If you’re one of the 150 million-plus investors in America and telling people today’s massive sell-off is “not a big deal” you would be considered a big fat liar. Everyone is impacted, and the economic headwinds the country is suddenly facing means the violent volatility and market slide is likely to continue well into the fall season.
First, the ongoing trade dispute is clearly an issue, which causes all us to place any macro data out of China under the proverbial microscope. For instance, released at 6:00am NYT today, Wall Street was provided with China’s industrial output number. The weaker-than-expected print slowed to 4.8 percent in July from a year earlier, the weakest growth in 17 years.

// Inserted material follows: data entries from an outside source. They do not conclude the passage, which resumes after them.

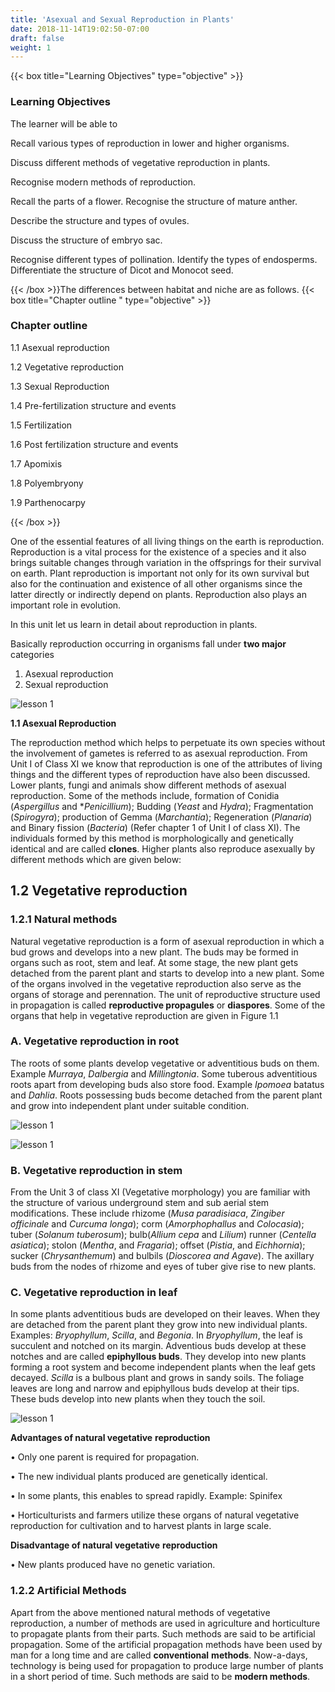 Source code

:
 ```yaml
---
title: 'Asexual and Sexual Reproduction in Plants'
date: 2018-11-14T19:02:50-07:00
draft: false
weight: 1
---
```



{{< box title="Learning Objectives" type="objective" >}}

### Learning Objectives

The learner will be able to



Recall various types of reproduction in
lower and higher organisms.


 Discuss different methods of vegetative
reproduction in plants.


 Recognise modern methods of
reproduction.


 Recall the parts of a flower.
 Recognise the structure of mature
anther.


 Describe the structure and types of
ovules.


 Discuss the structure of embryo sac.

 
 Recognise different types of pollination.
 Identify the types of endosperms.
 Differentiate the structure of Dicot and
Monocot seed.

{{< /box >}}The differences between habitat and niche are as follows.
{{< box title="Chapter outline " type="objective" >}}


### Chapter outline 

1.1 Asexual reproduction


1.2 Vegetative reproduction


1.3 Sexual Reproduction


1.4 Pre-fertilization
structure and events


1.5 Fertilization


1.6 Post fertilization structure and events


1.7 Apomixis


1.8 Polyembryony


1.9 Parthenocarpy

{{< /box >}} 





One of the essential features of all living things
on the earth is reproduction. Reproduction is a
vital process for the existence of a species and it
also brings suitable changes through variation in
the offsprings for their survival on earth. Plant
reproduction is important not only for its own
survival but also for the continuation and existence
of all other organisms since the latter directly or
indirectly depend on plants. Reproduction also
plays an important role in evolution.


In this unit let us learn in detail about
reproduction in plants.


Basically reproduction occurring in
organisms fall under **two major** categories


1. Asexual reproduction
2. Sexual reproduction



![lesson 1](/books/12-biology/bio-botany/images/1.png )














**1.1 Asexual Reproduction**

The reproduction method which helps
to perpetuate its own species without the
involvement of gametes is referred to as asexual
reproduction. From Unit I of Class XI we
know that reproduction is one of the attributes
of living things and the different types of
reproduction have also been discussed. Lower
plants, fungi and animals show different methods
of asexual reproduction. Some of the methods
include, formation of Conidia (*Aspergillus*
and **Penicillium*); Budding (*Yeast* and *Hydra*);
Fragmentation (*Spirogyra*); production of
Gemma (*Marchantia*); Regeneration (*Planaria*)
and Binary fission (*Bacteria*) (Refer chapter 1 of
Unit I of class XI). The individuals formed by
this method is morphologically and genetically
identical and are called **clones**. Higher plants
also reproduce asexually by different methods
which are given below:

## 1.2 Vegetative reproduction


### 1.2.1 Natural methods

Natural vegetative reproduction is a form of
asexual reproduction in which a bud grows
and develops into a new plant. The buds may
be formed in organs such as root, stem and
leaf. At some stage, the new plant gets detached
from the parent plant and starts to develop
into a new plant. Some of the organs involved
in the vegetative reproduction also serve as the
organs of storage and perennation. The unit of
reproductive structure used in propagation is
called **reproductive propagules** or **diaspores**.
Some of the organs that help in vegetative
reproduction are given in Figure 1.1

### A. Vegetative reproduction in root


The roots of some plants develop vegetative or
adventitious buds on them. Example *Murraya*,
*Dalbergia* and *Millingtonia*. Some tuberous
adventitious roots apart from developing buds
also store food. Example *Ipomoea* batatus
and *Dahlia*. Roots possessing buds become
detached from the parent plant and grow into
independent plant under suitable condition.


![lesson 1](/books/12-biology/bio-botany/images/2.png )

![lesson 1](/books/12-biology/bio-botany/images/3.png )


### B. Vegetative reproduction in stem


From the Unit 3 of class XI (Vegetative
morphology) you are familiar with the structure
of various underground stem and sub aerial stem
modifications. These include rhizome (*Musa*
*paradisiaca*, *Zingiber officinale* and *Curcuma*
*longa*); corm (*Amorphophallus* and *Colocasia*);
tuber (*Solanum tuberosum*); bulb(*Allium* *cepa*
and *Lilium*) runner (*Centella asiatica*); stolon
(*Mentha*, and *Fragaria*); offset (*Pistia*, and
*Eichhornia*); sucker (*Chrysanthemum*) and
bulbils (*Dioscorea and Agave*). The axillary buds
from the nodes of rhizome and eyes of tuber give
rise to new plants.


### C. Vegetative reproduction in leaf


In some plants adventitious buds are developed
on their leaves. When they are detached
from the parent plant they grow into new
individual plants. Examples: *Bryophyllum*,
*Scilla*, and *Begonia*. In *Bryophyllum*, the
leaf is succulent and notched on its margin.
Adventious buds develop at these notches and
are called **epiphyllous buds**. They develop
into new plants forming a root system and
become independent plants when the leaf gets
decayed. *Scilla* is a bulbous plant and grows
in sandy soils. The foliage leaves are long and
narrow and epiphyllous buds develop at their
tips. These buds develop into new plants when
they touch the soil.


![lesson 1](/books/12-biology/bio-botany/images/4.png )


**Advantages of natural vegetative**
**reproduction**

• Only one parent is required for propagation.

• The new individual plants produced are
genetically identical.

• In some plants, this enables to spread
rapidly. Example: Spinifex

• Horticulturists and farmers utilize these
organs of natural vegetative reproduction
for cultivation and to harvest plants in
large scale.

**Disadvantage of natural vegetative**
**reproduction**

• New plants produced have no genetic
variation.


### 1.2.2 Artificial Methods

Apart from the above mentioned natural methods
of vegetative reproduction, a number of methods
are used in agriculture and horticulture to
propagate plants from their parts. Such methods
are said to be artificial propagation. Some of the
artificial propagation methods have been used by
man for a long time and are called **conventional**
**methods**. Now-a-days, technology is being used
for propagation to produce large number of plants
in a short period of time. Such methods are said
to be **modern methods**.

In addition, we received information on Germany’s negative GDP number, which raised the risk that Europe’s largest economy is on the verge of falling into a recession. According to CNBC, the “Euro zone GDP grew by just 0.2 percent quarter-on-quarter, a significant slowdown from the 0.4 percent growth in the fourth quarter.”

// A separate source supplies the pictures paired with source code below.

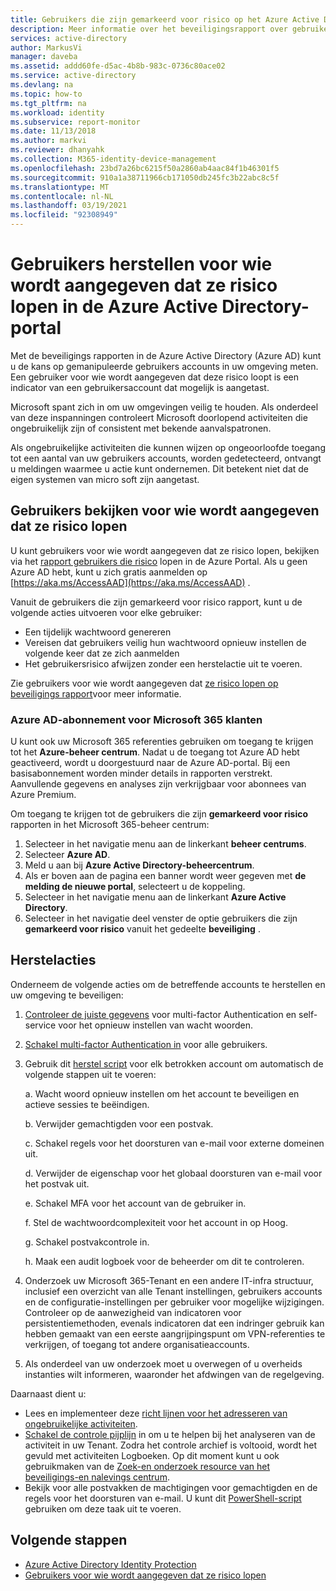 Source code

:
 ```yaml
---
title: Gebruikers die zijn gemarkeerd voor risico op het Azure Active Directory Portal | Microsoft Docs
description: Meer informatie over het beveiligingsrapport over gebruikers voor wie wordt aangegeven dat ze risico lopen in de Azure Active Directory-portal
services: active-directory
author: MarkusVi
manager: daveba
ms.assetid: addd60fe-d5ac-4b8b-983c-0736c80ace02
ms.service: active-directory
ms.devlang: na
ms.topic: how-to
ms.tgt_pltfrm: na
ms.workload: identity
ms.subservice: report-monitor
ms.date: 11/13/2018
ms.author: markvi
ms.reviewer: dhanyahk
ms.collection: M365-identity-device-management
ms.openlocfilehash: 23bd7a26bc6215f50a2860ab4aac84f1b46301f5
ms.sourcegitcommit: 910a1a38711966cb171050db245fc3b22abc8c5f
ms.translationtype: MT
ms.contentlocale: nl-NL
ms.lasthandoff: 03/19/2021
ms.locfileid: "92308949"
---
```

# <a name="remediate-users-flagged-for-risk-in-the-azure-active-directory-portal"></a>Gebruikers herstellen voor wie wordt aangegeven dat ze risico lopen in de Azure Active Directory-portal

Met de beveiligings rapporten in de Azure Active Directory (Azure AD) kunt u de kans op gemanipuleerde gebruikers accounts in uw omgeving meten. Een gebruiker voor wie wordt aangegeven dat deze risico loopt is een indicator van een gebruikersaccount dat mogelijk is aangetast.

Microsoft spant zich in om uw omgevingen veilig te houden. Als onderdeel van deze inspanningen controleert Microsoft doorlopend activiteiten die ongebruikelijk zijn of consistent met bekende aanvalspatronen. 

Als ongebruikelijke activiteiten die kunnen wijzen op ongeoorloofde toegang tot een aantal van uw gebruikers accounts, worden gedetecteerd, ontvangt u meldingen waarmee u actie kunt ondernemen. Dit betekent niet dat de eigen systemen van micro soft zijn aangetast.

## <a name="access-the-users-flagged-for-risk-report"></a>Gebruikers bekijken voor wie wordt aangegeven dat ze risico lopen

U kunt gebruikers voor wie wordt aangegeven dat ze risico lopen, bekijken via het [rapport gebruikers die risico](https://portal.azure.com/#blade/Microsoft_AAD_IAM/ActiveDirectoryMenuBlade/RiskyUsers) lopen in de Azure Portal. Als u geen Azure AD hebt, kunt u zich gratis aanmelden op [https://aka.ms/AccessAAD](https://aka.ms/AccessAAD) . 

Vanuit de gebruikers die zijn gemarkeerd voor risico rapport, kunt u de volgende acties uitvoeren voor elke gebruiker:

- Een tijdelijk wachtwoord genereren
- Vereisen dat gebruikers veilig hun wachtwoord opnieuw instellen de volgende keer dat ze zich aanmelden
- Het gebruikersrisico afwijzen zonder een herstelactie uit te voeren.

Zie gebruikers voor wie wordt aangegeven dat [ze risico lopen op beveiligings rapport](../identity-protection/overview-identity-protection.md)voor meer informatie.

### <a name="azure-ad-subscription-for-microsoft-365-customers"></a>Azure AD-abonnement voor Microsoft 365 klanten

U kunt ook uw Microsoft 365 referenties gebruiken om toegang te krijgen tot het **Azure-beheer centrum**. Nadat u de toegang tot Azure AD hebt geactiveerd, wordt u doorgestuurd naar de Azure AD-portal. Bij een basisabonnement worden minder details in rapporten verstrekt. Aanvullende gegevens en analyses zijn verkrijgbaar voor abonnees van Azure Premium.

Om toegang te krijgen tot de gebruikers die zijn **gemarkeerd voor risico** rapporten in het Microsoft 365-beheer centrum:

1.  Selecteer in het navigatie menu aan de linkerkant **beheer centrums**. 
2.  Selecteer **Azure AD**.
3.  Meld u aan bij **Azure Active Directory-beheercentrum**.
4.  Als er boven aan de pagina een banner wordt weer gegeven met **de melding de nieuwe portal**, selecteert u de koppeling.
4.  Selecteer in het navigatie menu aan de linkerkant **Azure Active Directory**. 
5.  Selecteer in het navigatie deel venster de optie gebruikers die zijn **gemarkeerd voor risico** vanuit het gedeelte **beveiliging** .

## <a name="remediation-actions"></a>Herstelacties

Onderneem de volgende acties om de betreffende accounts te herstellen en uw omgeving te beveiligen:

1.  [Controleer de juiste gegevens](https://aka.ms/MFAValid) voor multi-factor Authentication en self-service voor het opnieuw instellen van wacht woorden. 
2.  [Schakel multi-factor Authentication in](/microsoft-365/admin/security-and-compliance/set-up-multi-factor-authentication) voor alle gebruikers. 
3.  Gebruik dit [herstel script](https://aka.ms/remediate) voor elk betrokken account om automatisch de volgende stappen uit te voeren: 

    a. Wacht woord opnieuw instellen om het account te beveiligen en actieve sessies te beëindigen.

    b. Verwijder gemachtigden voor een postvak.

    c. Schakel regels voor het doorsturen van e-mail voor externe domeinen uit.

    d. Verwijder de eigenschap voor het globaal doorsturen van e-mail voor het postvak uit.

    e. Schakel MFA voor het account van de gebruiker in.

    f. Stel de wachtwoordcomplexiteit voor het account in op Hoog.

    g. Schakel postvakcontrole in.

    h. Maak een audit logboek voor de beheerder om dit te controleren.

4. Onderzoek uw Microsoft 365-Tenant en een andere IT-infra structuur, inclusief een overzicht van alle Tenant instellingen, gebruikers accounts en de configuratie-instellingen per gebruiker voor mogelijke wijzigingen. Controleer op de aanwezigheid van indicatoren voor persistentiemethoden, evenals indicatoren dat een indringer gebruik kan hebben gemaakt van een eerste aangrijpingspunt om VPN-referenties te verkrijgen, of toegang tot andere organisatieaccounts. 

5.  Als onderdeel van uw onderzoek moet u overwegen of u overheids instanties wilt informeren, waaronder het afdwingen van de regelgeving.

Daarnaast dient u:

- Lees en implementeer deze [richt lijnen voor het adresseren van ongebruikelijke activiteiten](/archive/blogs/office365security/how-to-fix-a-compromised-hacked-microsoft-office-365-account). 
- [Schakel de controle pijplijn](/archive/blogs/office365security/using-office-365-activity-data-to-improve-your-cybersecurity-stance-and-capability) in om u te helpen bij het analyseren van de activiteit in uw Tenant. Zodra het controle archief is voltooid, wordt het gevuld met activiteiten Logboeken. Op dit moment kunt u ook gebruikmaken van de [Zoek-en onderzoek resource van het beveiligings-en nalevings centrum](https://aka.ms/sccsearch). 
- Bekijk voor alle postvakken de machtigingen voor gemachtigden en de regels voor het doorsturen van e-mail. U kunt dit [PowerShell-script](https://aka.ms/delegateforwardrules) gebruiken om deze taak uit te voeren. 

## <a name="next-steps"></a>Volgende stappen

* [Azure Active Directory Identity Protection](../identity-protection/overview-identity-protection.md)
* [Gebruikers voor wie wordt aangegeven dat ze risico lopen](../identity-protection/overview-identity-protection.md)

Second, on the domestic front, the quarterly earnings numbers from Macy’s (NYSE: M) were horrific. The 160-year old retailer still hasn’t figured out the Achilles’ heel of retailing: inventory control. According to YahooFinance, Macy’s “blamed a bigger-than-expected decline in tourist spending along with weak demand for its own-brand women’s sportswear and for warm weather apparel” for the earnings miss.
Customers who ask Macy’s sales associates if a specific item “is in the back” should feel confident that it actually is.

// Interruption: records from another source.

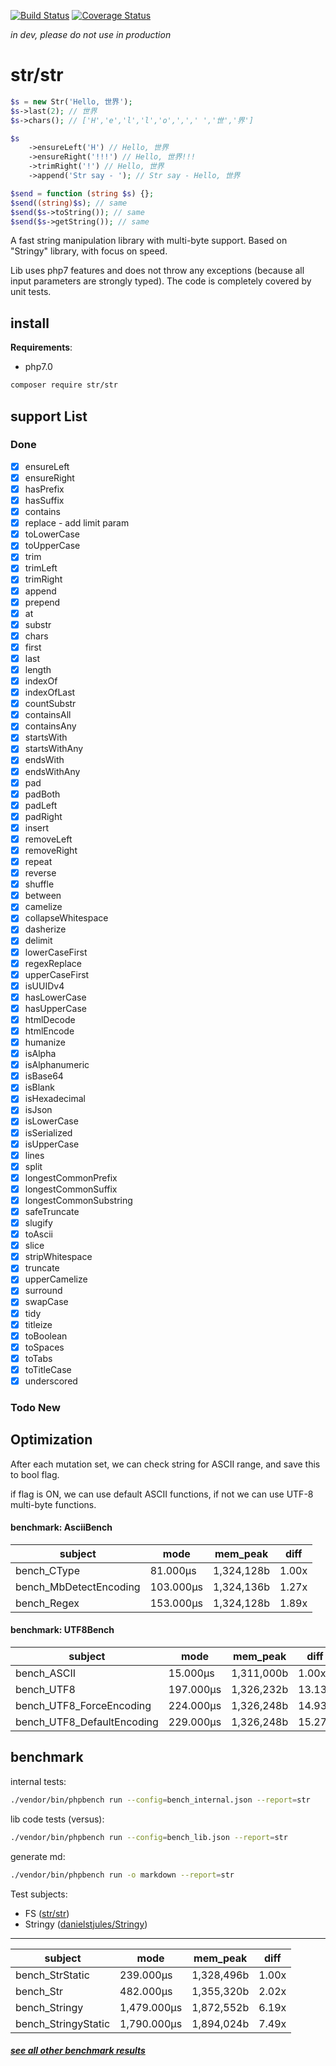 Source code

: [![Build Status](https://travis-ci.org/fe3dback/str.svg?branch=master)](https://travis-ci.org/fe3dback/str) [![Coverage Status](https://coveralls.io/repos/github/fe3dback/str/badge.svg?branch=master)](https://coveralls.io/github/fe3dback/str?branch=master)

_in dev, please do not use in production_

# str/str

```php
$s = new Str('Hello, 世界');
$s->last(2); // 世界
$s->chars(); // ['H','e','l','l','o',',',' ','世','界']

$s
    ->ensureLeft('H') // Hello, 世界
    ->ensureRight('!!!') // Hello, 世界!!!
    ->trimRight('!') // Hello, 世界
    ->append('Str say - '); // Str say - Hello, 世界

$send = function (string $s) {};
$send((string)$s); // same
$send($s->toString()); // same
$send($s->getString()); // same
```

A fast string manipulation library with multi-byte support. 
Based on "Stringy" library, with focus on speed.

Lib uses php7 features and does not throw any 
exceptions (because all input parameters are 
strongly typed). The code is completely covered by unit tests.

## install

__Requirements__:
- php7.0

```bash
composer require str/str
```

## support List

### Done
- [x] ensureLeft
- [x] ensureRight
- [x] hasPrefix
- [x] hasSuffix
- [x] contains
- [x] replace - add limit param
- [x] toLowerCase
- [x] toUpperCase
- [x] trim
- [x] trimLeft
- [x] trimRight
- [x] append
- [x] prepend
- [x] at
- [x] substr
- [x] chars
- [x] first
- [x] last
- [x] length
- [x] indexOf
- [x] indexOfLast
- [x] countSubstr
- [x] containsAll
- [x] containsAny
- [x] startsWith
- [x] startsWithAny
- [x] endsWith
- [x] endsWithAny
- [x] pad
- [x] padBoth
- [x] padLeft
- [x] padRight
- [x] insert
- [x] removeLeft
- [x] removeRight
- [x] repeat
- [x] reverse
- [x] shuffle
- [x] between
- [x] camelize
- [x] collapseWhitespace
- [x] dasherize
- [x] delimit
- [x] lowerCaseFirst
- [x] regexReplace
- [x] upperCaseFirst
- [x] isUUIDv4
- [x] hasLowerCase
- [x] hasUpperCase
- [x] htmlDecode
- [x] htmlEncode
- [x] humanize
- [x] isAlpha
- [x] isAlphanumeric
- [x] isBase64
- [x] isBlank
- [x] isHexadecimal
- [x] isJson
- [x] isLowerCase
- [x] isSerialized
- [x] isUpperCase
- [x] lines
- [x] split
- [x] longestCommonPrefix
- [x] longestCommonSuffix
- [x] longestCommonSubstring
- [x] safeTruncate
- [x] slugify
- [x] toAscii
- [x] slice
- [x] stripWhitespace
- [x] truncate
- [x] upperCamelize
- [x] surround
- [x] swapCase
- [x] tidy
- [x] titleize
- [x] toBoolean
- [x] toSpaces
- [x] toTabs
- [x] toTitleCase
- [x] underscored

### Todo New


## Optimization

After each mutation set, we can check string for ASCII range,
and save this to bool flag.

if flag is ON, we can use default ASCII functions, if not
we can use UTF-8 multi-byte functions.

#### benchmark: AsciiBench

subject | mode | mem_peak | diff
 --- | --- | --- | --- 
bench_CType | 81.000μs | 1,324,128b | 1.00x
bench_MbDetectEncoding | 103.000μs | 1,324,136b | 1.27x
bench_Regex | 153.000μs | 1,324,128b | 1.89x

#### benchmark: UTF8Bench

subject | mode | mem_peak | diff
 --- | --- | --- | --- 
bench_ASCII | 15.000μs | 1,311,000b | 1.00x
bench_UTF8 | 197.000μs | 1,326,232b | 13.13x
bench_UTF8_ForceEncoding | 224.000μs | 1,326,248b | 14.93x
bench_UTF8_DefaultEncoding | 229.000μs | 1,326,248b | 15.27x

## benchmark

internal tests:
```bash
./vendor/bin/phpbench run --config=bench_internal.json --report=str
```

lib code tests (versus):
```bash
./vendor/bin/phpbench run --config=bench_lib.json --report=str
```

generate md:
```bash
./vendor/bin/phpbench run -o markdown --report=str
```

Test subjects:
- FS ([str/str](https://github.com/fe3dback/str))
- Stringy ([danielstjules/Stringy](https://github.com/danielstjules/Stringy))

----

subject | mode | mem_peak | diff
 --- | --- | --- | --- 
bench_StrStatic | 239.000μs | 1,328,496b | 1.00x
bench_Str | 482.000μs | 1,355,320b | 2.02x
bench_Stringy | 1,479.000μs | 1,872,552b | 6.19x
bench_StringyStatic | 1,790.000μs | 1,894,024b | 7.49x

##### [see all other benchmark results](https://github.com/fe3dback/str/blob/master/benchmark.md)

Adding to the pessimism, the inverted 2/10 Treasury yield is suggesting a recession is on the horizon, which turned out to be the exclamation point for today’s perfect storm.
Wall Street likes to connect the dots when forecasting fiscal events; and when China gives us bad news and our largest retailer does the same, the compounding effect takes place in a traders’ psyche and the end result is a slide to the downside. The problem is it seems the entire world is slowing down, and this is the scary scenario for investors.
So everyone wants to know what to do. As Wellington & Co.’s Ian Cooper mentioned this morning, “after a yield inversion, investors push into utilities for safety, as demand for electricity and gas remain a steady need. In addition, stocks like these offer higher dividends and cash flow.”
Despite the Dow Jones Utility Average (INDEXDJX: DJU) giving up 0.85 percent today, it was minor in comparison to the Dow’s 3.05 percent decline.
Cooper suggested investors take a look at Duke Energy (NYSE: DUK) because of its healthy 4.26 percent dividend yield, and Dominion Energy (NYSE: D) due to its 4.87 percent dividend.
For those in New York, my suggestion is for investors to review National Grid (NYSE: NGG). The Northeastern utility pays an eye-popping 6.13 percent dividend.
As of this time, the President sent a Tweet about having a “personal meeting” with China’s Xi over the Hong Kong crisis just as the country fixed its daily yuan midpoint at 7.0268, which was much weaker than expected. Dow futures are +0.25 percent in the evening session.